Ölmek üzere olan yaşlı bir baba, yatağının başına üç oğlunu çağırarak onlara vasiyette bulunur:
“Oğullarım, ben ölünce birbirinize düşmemeniz için, size sahibi olduğum 17 deveyi paylaştırmak istiyorum. Miras olarak develerin yarısını büyük oğluma, üçte birini ortancaya, dokuzda birini ise küçük oğluma bırakıyorum.”
Babalarının ölümünden sonra, mirası babalarının vasiyeti uyarınca paylaşmak üzere kardeşler bir araya gelirler. Fakat bir türlü işin içinden çıkamazlar. Mirası babalarının istediği gibi pay edemezler. Çünkü 17 sayısı ne ikiye, ne üçe, ne de dokuza bölünebilmektedir.
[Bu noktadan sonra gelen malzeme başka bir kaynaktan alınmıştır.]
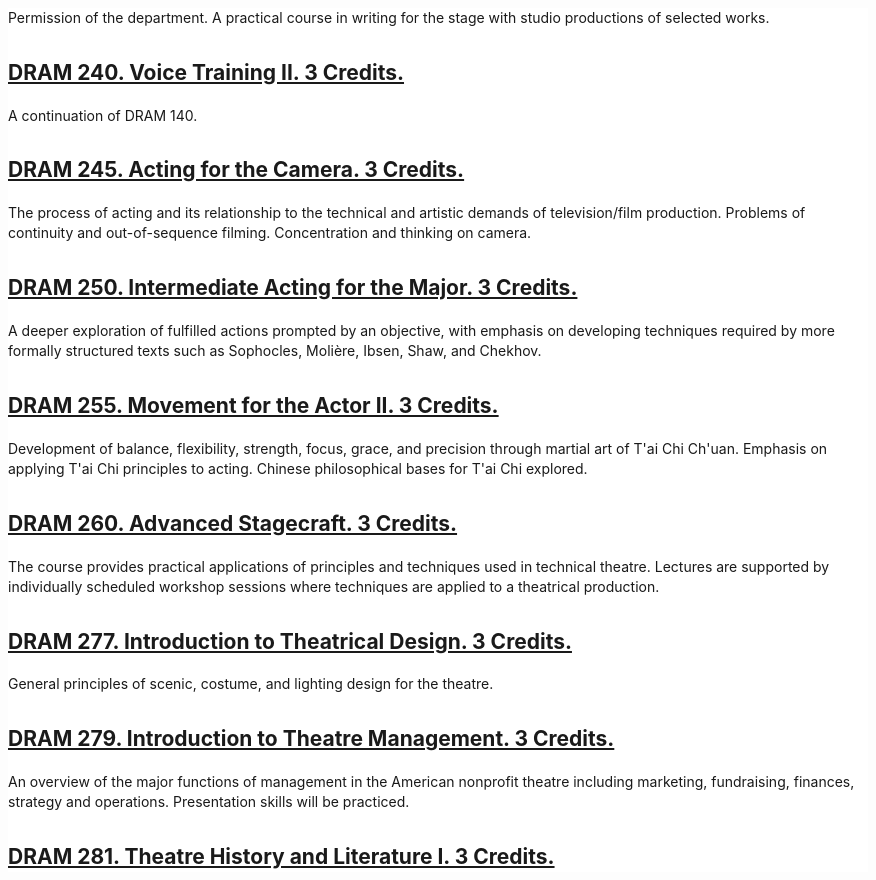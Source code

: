 Permission of the department. A practical course in writing for the stage with studio productions of selected works.

## [DRAM 240. Voice Training II. 3 Credits.](./DRAM_240_Voice_Training_II)

A continuation of DRAM 140.

## [DRAM 245. Acting for the Camera. 3 Credits.](./DRAM_245_Acting_for_the_Camera)

The process of acting and its relationship to the technical and artistic demands of television/film production. Problems of continuity and out-of-sequence filming. Concentration and thinking on camera.

## [DRAM 250. Intermediate Acting for the Major. 3 Credits.](./DRAM_250_Intermediate_Acting_for_the_Major)

A deeper exploration of fulfilled actions prompted by an objective, with emphasis on developing techniques required by more formally structured texts such as Sophocles, Molière, Ibsen, Shaw, and Chekhov.

## [DRAM 255. Movement for the Actor II. 3 Credits.](./DRAM_255_Movement_for_the_Actor_II)

Development of balance, flexibility, strength, focus, grace, and precision through martial art of T'ai Chi Ch'uan. Emphasis on applying T'ai Chi principles to acting. Chinese philosophical bases for T'ai Chi explored.

## [DRAM 260. Advanced Stagecraft. 3 Credits.](./DRAM_260_Advanced_Stagecraft)

The course provides practical applications of principles and techniques used in technical theatre. Lectures are supported by individually scheduled workshop sessions where techniques are applied to a theatrical production.

## [DRAM 277. Introduction to Theatrical Design. 3 Credits.](./DRAM_277_Introduction_to_Theatrical_Design)

General principles of scenic, costume, and lighting design for the theatre.

## [DRAM 279. Introduction to Theatre Management. 3 Credits.](./DRAM_279_Introduction_to_Theatre_Management)

An overview of the major functions of management in the American nonprofit theatre including marketing, fundraising, finances, strategy and operations. Presentation skills will be practiced.

## [DRAM 281. Theatre History and Literature I. 3 Credits.](./DRAM_281_Theatre_History_and_Literature_I)
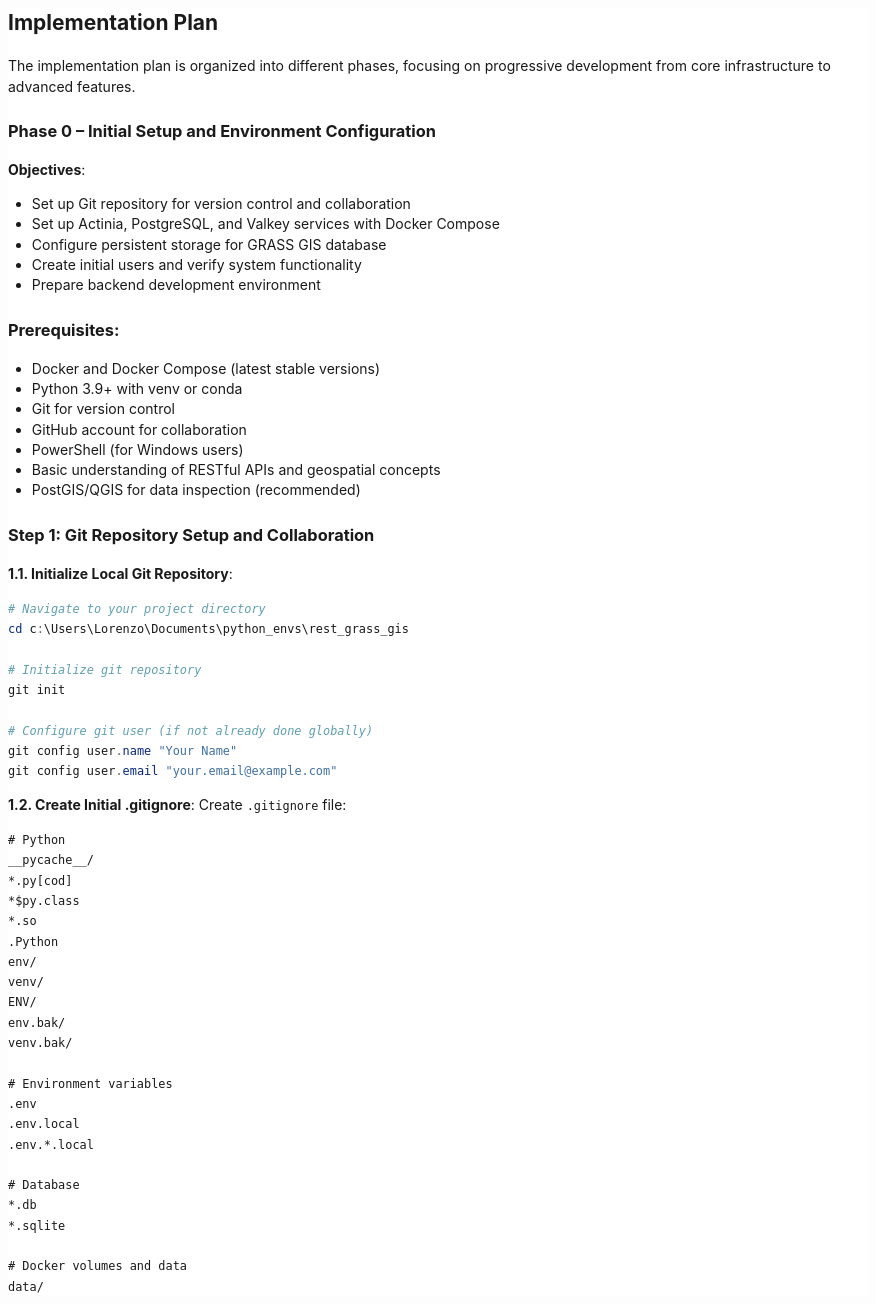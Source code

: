 ## Implementation Plan

The implementation plan is organized into different phases, focusing on progressive development from core infrastructure to advanced features.

### Phase 0 – Initial Setup and Environment Configuration

**Objectives**:
- Set up Git repository for version control and collaboration
- Set up Actinia, PostgreSQL, and Valkey services with Docker Compose
- Configure persistent storage for GRASS GIS database
- Create initial users and verify system functionality
- Prepare backend development environment

### Prerequisites:
- Docker and Docker Compose (latest stable versions)
- Python 3.9+ with venv or conda
- Git for version control
- GitHub account for collaboration
- PowerShell (for Windows users)
- Basic understanding of RESTful APIs and geospatial concepts
- PostGIS/QGIS for data inspection (recommended)

### Step 1: Git Repository Setup and Collaboration

**1.1. Initialize Local Git Repository**:
```powershell
# Navigate to your project directory
cd c:\Users\Lorenzo\Documents\python_envs\rest_grass_gis

# Initialize git repository
git init

# Configure git user (if not already done globally)
git config user.name "Your Name"
git config user.email "your.email@example.com"
```

**1.2. Create Initial .gitignore**:
Create `.gitignore` file:
```gitignore
# Python
__pycache__/
*.py[cod]
*$py.class
*.so
.Python
env/
venv/
ENV/
env.bak/
venv.bak/

# Environment variables
.env
.env.local
.env.*.local

# Database
*.db
*.sqlite

# Docker volumes and data
data/
```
“Bu işin üstesinden ancak köyün tecrübe ehli, yaşlı bilgesi gelir.” diye düşünüp ona giderek danışırlar.
Bilge kişi: “Benim bir devem var. Onu da alıp yeniden hesap yapın.” der.
Bu cömertliğe çok şaşıran oğullar, 18 deveyi pay etmeye girişirler. Önce ikiye bölerler, büyük oğul 9 develik payını alır. Sonra üçe bölerler, çıkan 6 deveyi de ortanca oğul alır. Daha sonra dokuza böldüklerinde 2 deveyi de küçük oğul alır. Ancak paylaşımdan sonra, ortada fazladan bir deve kalır.
Oğullar bu duruma da bir çözüm getirmesi için yeniden yaşlı bilgeye başvururlar. Bilge kişi güler ve:
“İyi öyleyse” der.
“Sorununuz çözümlendiğine göre ben de devemi geri alabilirim artık.”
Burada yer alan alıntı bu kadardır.